Die DDR im Jahre 1968
4. März 2010Das Jahr '68 in der Bundesrepublik ist vielfach beschrieben und auch im Kino gezeigt worden. Doch wie sah es in der DDR aus? Nach dem Roman "Boxhagener Platz" von Torsten Schulz hat Regisseur Matti Geschonneck ein breigefächertes Bild der DDR im Epochenjahr '68 entworfen. Zu sehen sind viele großartige Schauspieler in einem Ensemblefilm, den der Regisseur als "Berliner Heimatfilm" bezeichnet. Jochen Kürten traf Geschonneck - Sohn der Ostdeutschen Schauspielerlegende Erwin Geschonneck - während der Berlinale.
DW-WORLD: Um was ging es Ihnen in erster Linie?
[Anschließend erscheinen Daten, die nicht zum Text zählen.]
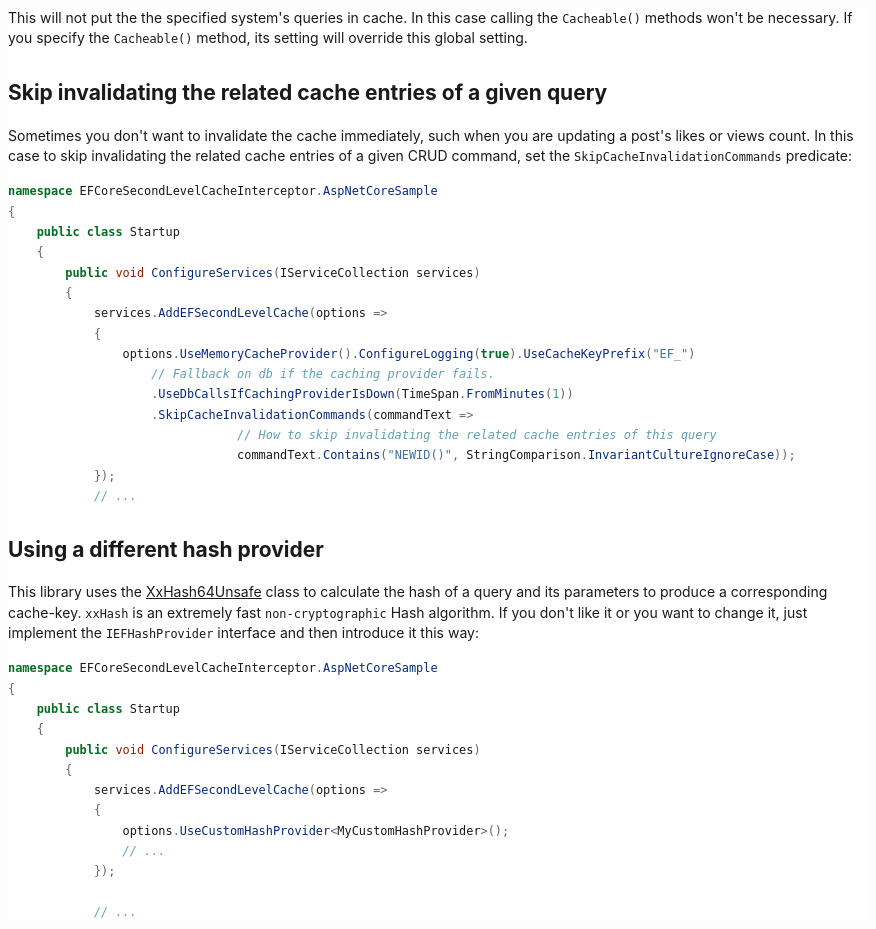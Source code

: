 This will not put the the specified system's queries in cache. In this case calling the `Cacheable()` methods won't be necessary. If you specify the `Cacheable()` method, its setting will override this global setting.

## Skip invalidating the related cache entries of a given query

Sometimes you don't want to invalidate the cache immediately, such when you are updating a post's likes or views count. In this case to skip invalidating the related cache entries of a given CRUD command, set the `SkipCacheInvalidationCommands` predicate:

```csharp
namespace EFCoreSecondLevelCacheInterceptor.AspNetCoreSample
{
    public class Startup
    {
        public void ConfigureServices(IServiceCollection services)
        {
            services.AddEFSecondLevelCache(options =>
            {
                options.UseMemoryCacheProvider().ConfigureLogging(true).UseCacheKeyPrefix("EF_")
                    // Fallback on db if the caching provider fails.
                    .UseDbCallsIfCachingProviderIsDown(TimeSpan.FromMinutes(1))
                    .SkipCacheInvalidationCommands(commandText =>
                                // How to skip invalidating the related cache entries of this query
                                commandText.Contains("NEWID()", StringComparison.InvariantCultureIgnoreCase));
            });
            // ...
```

## Using a different hash provider  

This library uses the [XxHash64Unsafe](https://github.com/VahidN/EFCoreSecondLevelCacheInterceptor/tree/master/src/EFCoreSecondLevelCacheInterceptor/XxHash64Unsafe.cs) class to calculate the hash of a query and its parameters to produce a corresponding cache-key.
`xxHash` is an extremely fast `non-cryptographic` Hash algorithm. If you don't like it or you want to change it, just implement the `IEFHashProvider` interface and then introduce it this way:  

```csharp
namespace EFCoreSecondLevelCacheInterceptor.AspNetCoreSample
{
    public class Startup
    {
        public void ConfigureServices(IServiceCollection services)
        {
            services.AddEFSecondLevelCache(options =>
            {
                options.UseCustomHashProvider<MyCustomHashProvider>();
                // ...                
            });

            // ...
```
Um die Geschichte dieses Platzes und seiner Menschen oder um die Stadt Berlin?
Matti Geschonneck: Der Grund das Buch zu verfilmen war, dass dieser Roman voller wirklich sehr authentischer, humorvoller, witziger, kraftvoller Figuren ist. Er gibt mehr über Berlin und über diese Zeit als über den Boxhagener Platz Auskunft. Und es ist selten, dass ein Buch über Berlin geschrieben wird, wo sich lakonischer Humor mit einer so sehr differenzierten und interessanten Figurenzeichnung koppelt. Hinzu kommt: Wir haben Gott sei Dank noch diese Schauspieler, die das darstellen können. Und mit diesem Ensemble konnte ich diesen Film drehen.
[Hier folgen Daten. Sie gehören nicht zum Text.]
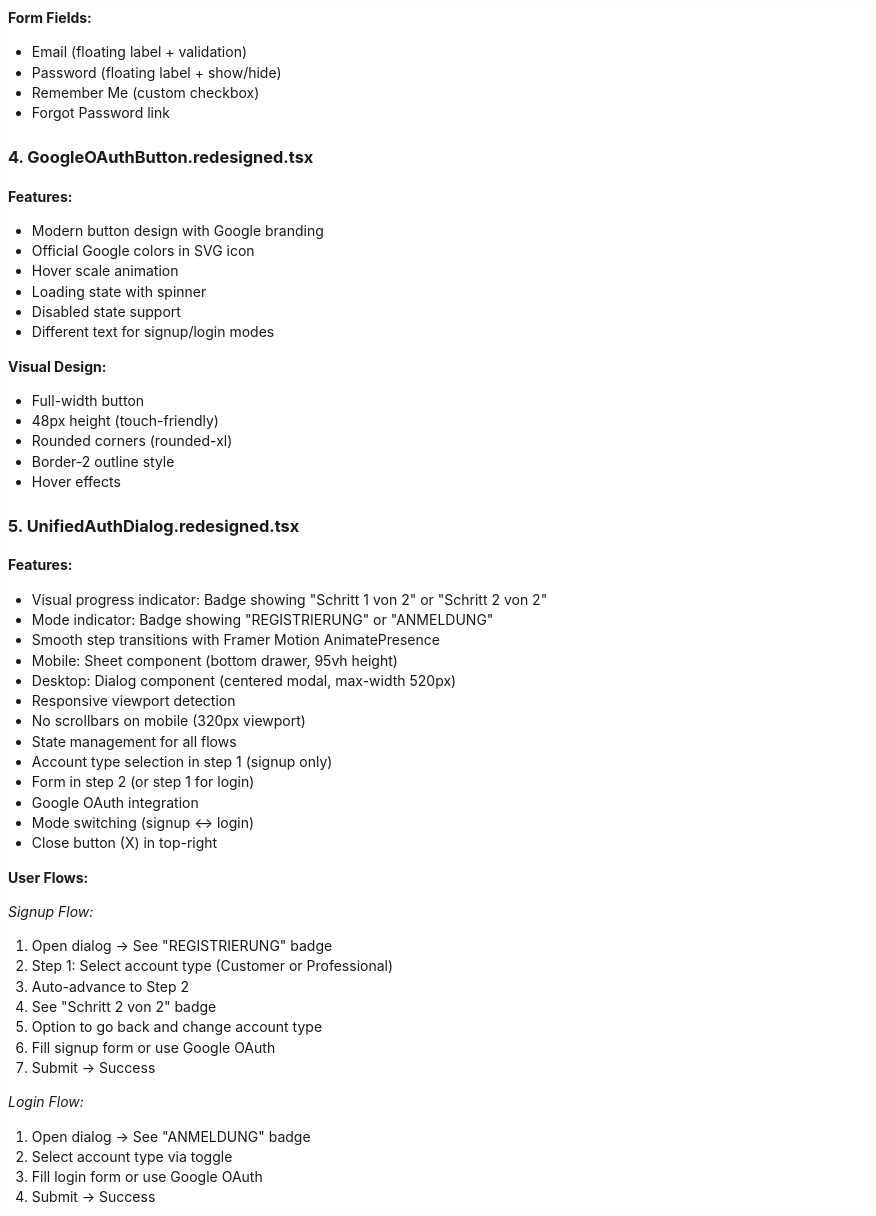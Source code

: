 **Form Fields:**
- Email (floating label + validation)
- Password (floating label + show/hide)
- Remember Me (custom checkbox)
- Forgot Password link

### 4. GoogleOAuthButton.redesigned.tsx

**Features:**
- Modern button design with Google branding
- Official Google colors in SVG icon
- Hover scale animation
- Loading state with spinner
- Disabled state support
- Different text for signup/login modes

**Visual Design:**
- Full-width button
- 48px height (touch-friendly)
- Rounded corners (rounded-xl)
- Border-2 outline style
- Hover effects

### 5. UnifiedAuthDialog.redesigned.tsx

**Features:**
- Visual progress indicator: Badge showing "Schritt 1 von 2" or "Schritt 2 von 2"
- Mode indicator: Badge showing "REGISTRIERUNG" or "ANMELDUNG"
- Smooth step transitions with Framer Motion AnimatePresence
- Mobile: Sheet component (bottom drawer, 95vh height)
- Desktop: Dialog component (centered modal, max-width 520px)
- Responsive viewport detection
- No scrollbars on mobile (320px viewport)
- State management for all flows
- Account type selection in step 1 (signup only)
- Form in step 2 (or step 1 for login)
- Google OAuth integration
- Mode switching (signup ↔ login)
- Close button (X) in top-right

**User Flows:**

*Signup Flow:*
1. Open dialog → See "REGISTRIERUNG" badge
2. Step 1: Select account type (Customer or Professional)
3. Auto-advance to Step 2
4. See "Schritt 2 von 2" badge
5. Option to go back and change account type
6. Fill signup form or use Google OAuth
7. Submit → Success

*Login Flow:*
1. Open dialog → See "ANMELDUNG" badge
2. Select account type via toggle
3. Fill login form or use Google OAuth
4. Submit → Success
War die Zeit um das Jahr '68 vielleicht auch interessant, weil über die DDR zwar relativ viel gemacht wird - Nachkriegszeit, Wendezeit -, aber über die Endsechziger eben nicht. Wollten Sie diesen grauen Fleck in der DDR-Geschichte ins Kino bringen?
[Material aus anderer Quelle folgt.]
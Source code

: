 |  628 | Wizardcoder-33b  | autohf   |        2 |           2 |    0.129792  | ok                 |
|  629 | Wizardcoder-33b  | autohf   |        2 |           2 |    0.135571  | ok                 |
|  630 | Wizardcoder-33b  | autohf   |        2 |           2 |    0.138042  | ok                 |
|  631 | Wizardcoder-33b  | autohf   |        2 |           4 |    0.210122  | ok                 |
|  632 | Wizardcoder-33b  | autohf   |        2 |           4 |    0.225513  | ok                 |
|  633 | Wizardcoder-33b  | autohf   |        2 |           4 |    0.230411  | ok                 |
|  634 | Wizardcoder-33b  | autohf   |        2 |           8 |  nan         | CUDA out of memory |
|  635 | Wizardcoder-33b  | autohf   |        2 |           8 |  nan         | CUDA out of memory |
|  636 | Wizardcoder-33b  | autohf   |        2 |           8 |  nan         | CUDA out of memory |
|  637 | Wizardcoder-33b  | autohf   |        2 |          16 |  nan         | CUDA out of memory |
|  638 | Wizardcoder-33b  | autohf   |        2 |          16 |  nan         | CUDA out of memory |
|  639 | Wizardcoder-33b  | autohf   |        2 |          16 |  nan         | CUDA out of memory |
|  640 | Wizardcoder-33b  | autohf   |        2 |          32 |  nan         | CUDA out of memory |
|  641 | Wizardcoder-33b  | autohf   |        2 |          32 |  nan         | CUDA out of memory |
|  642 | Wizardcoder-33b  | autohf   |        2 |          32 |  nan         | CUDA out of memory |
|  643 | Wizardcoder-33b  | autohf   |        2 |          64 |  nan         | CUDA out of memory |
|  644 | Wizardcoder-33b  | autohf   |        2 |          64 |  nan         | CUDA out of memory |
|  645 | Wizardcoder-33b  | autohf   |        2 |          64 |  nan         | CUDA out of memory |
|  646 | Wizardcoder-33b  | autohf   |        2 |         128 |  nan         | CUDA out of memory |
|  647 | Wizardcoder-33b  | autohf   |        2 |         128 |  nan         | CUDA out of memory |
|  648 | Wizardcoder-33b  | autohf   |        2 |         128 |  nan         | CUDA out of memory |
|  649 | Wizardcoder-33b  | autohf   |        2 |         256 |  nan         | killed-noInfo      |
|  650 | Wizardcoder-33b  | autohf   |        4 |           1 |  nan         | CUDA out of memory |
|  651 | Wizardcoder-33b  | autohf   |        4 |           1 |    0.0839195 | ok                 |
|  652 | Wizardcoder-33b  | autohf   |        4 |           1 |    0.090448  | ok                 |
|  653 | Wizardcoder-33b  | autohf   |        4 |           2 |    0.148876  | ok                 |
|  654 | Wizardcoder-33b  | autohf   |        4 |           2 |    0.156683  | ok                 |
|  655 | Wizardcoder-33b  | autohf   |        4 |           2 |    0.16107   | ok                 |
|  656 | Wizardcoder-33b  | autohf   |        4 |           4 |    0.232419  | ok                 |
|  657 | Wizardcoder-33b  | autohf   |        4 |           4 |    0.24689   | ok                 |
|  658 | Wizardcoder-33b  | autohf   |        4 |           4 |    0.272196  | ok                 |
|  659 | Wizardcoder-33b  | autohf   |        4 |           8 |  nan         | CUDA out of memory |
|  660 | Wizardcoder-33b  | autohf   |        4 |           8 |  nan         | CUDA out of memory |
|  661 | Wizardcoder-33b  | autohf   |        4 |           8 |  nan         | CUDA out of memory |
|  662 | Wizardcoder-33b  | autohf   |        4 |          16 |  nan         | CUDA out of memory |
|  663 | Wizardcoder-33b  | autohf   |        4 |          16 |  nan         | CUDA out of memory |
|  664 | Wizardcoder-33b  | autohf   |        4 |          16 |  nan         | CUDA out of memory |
Die Wahl das Jahr '68 zu nehmen war bestimmt ein Kunsttrick des Autors. '68 war ja für den Westen und auch für den Osten ein sehr markantes Datum. Im Westen waren die Studentenunruhen. Im Osten der Einmarsch der sozialistischen Bruderarmeen in die CSSR. Das waren schon politisch sehr markante Zeiten.
Und es gab ja - was wenige wussten - auch in der DDR einen passiven, aber auch einen aktiven Widerstand. Es gab Flugblattaktionen. Es gab Verhaftungen. Es gab Leute, die sich offen und direkt, aber auch indirekt, gegen den Staat wandten. Die Nervosität der Oberen war schon gewaltig damals. Im Westen ebenso. Zwar ganz anders geartet, es gab Vietnam, es gab Rudi Dutschke. Aber es waren überall turbulente Zeiten. Und die Nervosität war in beiden Gesellschaftssystemen immens damals.
Wollten Sie vielleicht auch einen Film abseits des gängigen DDR-Kino-Klischees machen, etwas neben Ostalgie-Klamotte und Stasi-Drama?
Es gibt ja einfach wenig Stoffe. Wenige Stoffe, die mich interessiert haben. Ich habe einige Stoffe, wo die DDR Thema war, angeboten bekommen. Das waren finstere Stasifilme. Und es waren eben tatsächlich Klamotten. Das hat mich so nicht interessiert. Das ist beim "Boxhagener Platz" ein bisschen anders, weil man neben der humorvollen, lakonischen Berlin-Darstellung dieser Zeit auch etwas über den damaligen politischen Knick erfährt.
Vor allem durch die Figur des Karl, des Alt-Spartakisten, den Michael Gwisdek darstellt. Durch ihn kommt eine sehr melancholische und auch politisch ernsthafte und ambivalente Figur in den Film. Die ist für mich ein sehr wichtiger Bestandteil gerade einer solchen Komödie. Denn da geht es um die "wahren", um die "echten Kommunisten". Das ist natürlich ein Ausdruck, den seine Figur gebraucht im Film. Er sagt das zu einem Jungen. Es ist schon eine sehr bittere Wahrheit darin verborgen. Diese Figur des Karl steht für mich für den Fall der DDR. Für das Scheitern eines ganzen Systems.
Warum bündelt sich in dieser Figur der Fall der DDR?
Karl ist nicht in der Partei, er lebt aber als Kommunist in der DDR! Das sind diese Widersprüche. Es gibt auch einen Nazi im Film. Natürlich gab es in der DDR eigentlich gar keine Nazis. Aber natürlich gab es trotzdem welche. Uns jungen Pionieren wurde gesagt, alle Nazis seien selbstverständlich in Westdeutschland. Es gab offiziell auch keinen Mord in der DDR. Es war ja ein glückseliges Land. Ein reines Land. Was natürlich großer Quatsch war.